17 Ocakta okullar ara tatile girdi. Öğrenciler tatilde dinlensin, zinde bir zihinle okula başlasın diye beklenirken, aksiyonlar birbirini takip etti. Büyüklerin zihinlerinin çorbaya döndüğü bir ortamda, öğrencilerde stabil bir zihin beklemek haksızlık olacak. Bütün aksiyonlar sanki öğrencilerin tatile çıkmasını bekliyormuş gibi yağmur gibi üzerimize yağdı.

Bilim insanlarınca, 22 Ocak 2020' de Manisa Akhisar' da gerçekleşen depremin, analizi ve değerlendirilmesi sıcağı sıcağına yapılırken, sanki Akhisar depreminin olmasını tetikte bekliyormuş gibi daha şiddetlisi, Elazığ'da oldu.

Bütün bu sarsıntılar ister istemez olgun ve yetişkin insanları olumsuz etkilediği gibi genç dimağları da etkiledi.

Ülkemiz depremlerin hangemasında boğuşurken, Çin kaynaklı bir virus ortaya çıktı. Basılı ve görsel medyada olduğu gibi sanal medyada da bazı sansasyonel görüntüler ve haberler çıkmaya başladı. Hangisinindoğru, hangisinin yanlış olduğunu anlamakta zorlandığımız gibi "Ya gerçekse gösterilenler ve haberler o zaman ne yaparız?" Diye de kaygılanmayabaşladık.

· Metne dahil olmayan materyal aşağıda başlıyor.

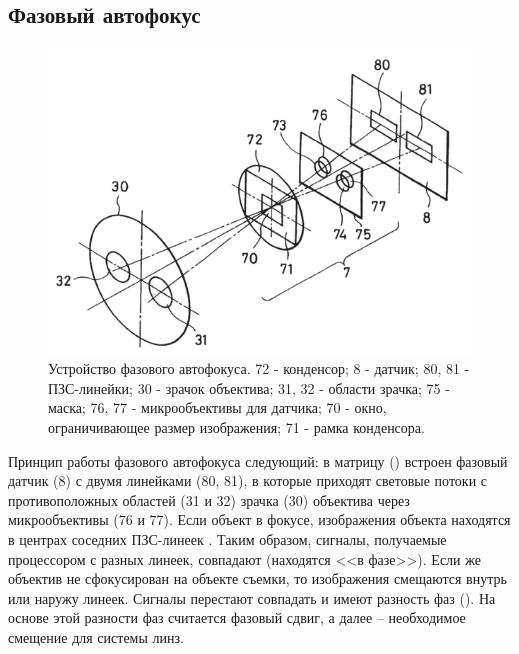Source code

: \subsection{Фазовый автофокус} %
\begin{figure}[ht!] 
	\center
	\includegraphics [scale=1] {my_folder/images/phase_focus_detecror.png}
	\caption{Устройство фазового автофокуса. 72 - конденсор; 8 - датчик; 80, 81 - ПЗС-линейки; 30 - зрачок объектива; 31, 32 - области зрачка; 75 - маска; 76, 77 - микрообъективы для датчика; 70 - окно, ограничивающее размер изображения; 71 - рамка конденсора.}
	\label{fig:pdaf}
\end{figure}

Принцип работы фазового автофокуса следующий: в матрицу () встроен фазовый датчик (8) с двумя линейками (80, 81), в которые приходят световые потоки с противоположных областей (31 и 32) зрачка (30) объектива через микрообъективы (76 и 77). Если объект в фокусе,  изображения объекта находятся в центрах соседних ПЗС-линеек \cite{носов1986основы}. Таким образом, сигналы, получаемые процессором с разных линеек, совпадают (находятся <<в фазе>>). Если же объектив не сфокусирован на объекте съемки, то изображения смещаются внутрь или наружу линеек. Сигналы перестают совпадать и имеют разность фаз (). На основе этой разности фаз считается фазовый сдвиг, а далее -- необходимое смещение для системы линз.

Bütün dünya bu virüsün olumsuz etkilerini konuşurken, iki emperyalist şizofren ortaya çıktı, babalarının malını paylaşıyorlarmış gibi bütün dinler için kadim şehir olan Kudüs'ü paylaştılar.

Bu paylaşmaya Arap ülkelerinin çoğunluğunun gıkı bile çıkmadı. İrfanı hür, vicdanı hür hiç bir insanın Kabul edemeyeceği bu paylaşmayı alkışlarla destekleyen Arap Ülkelerinden yöneticiler bile oldu. Allah ıslah etsin.

Bu aksiyonlar içinde pazartesi okullar açıldı, yeni dönem başladı. Ağlamayla, sızlamayla, işe yaramayan eleştirilerle başarı olmuyor. Öğrencilerin, kendilerini tanıyıp, kişiliklerinin oluşumuna kendileri katkı sağlamalılar. Bu da akıl ile, bilim ile ilim ile irfan ile adale ile oluyor. Bu değerler öğrencilere insani özellik katar. Adaletin, hakkın, vicdanın olmadığı yerde, ilimden fenden, bilimden, kazançtan bahsetmenin çok da insane olmadığı apaçık ortada.

Gençliğimiz kibirlenmeden değerlerini onuruyla koruyup gururla onları yaşatabilmeli. Unutmayalım ki onur ve gurur gençliğin varoluş mücadelesinin kaynağı olmaya hep devam edecek, bu gençliğin diğer milletler içinde varlık gerekçesi olacaktır.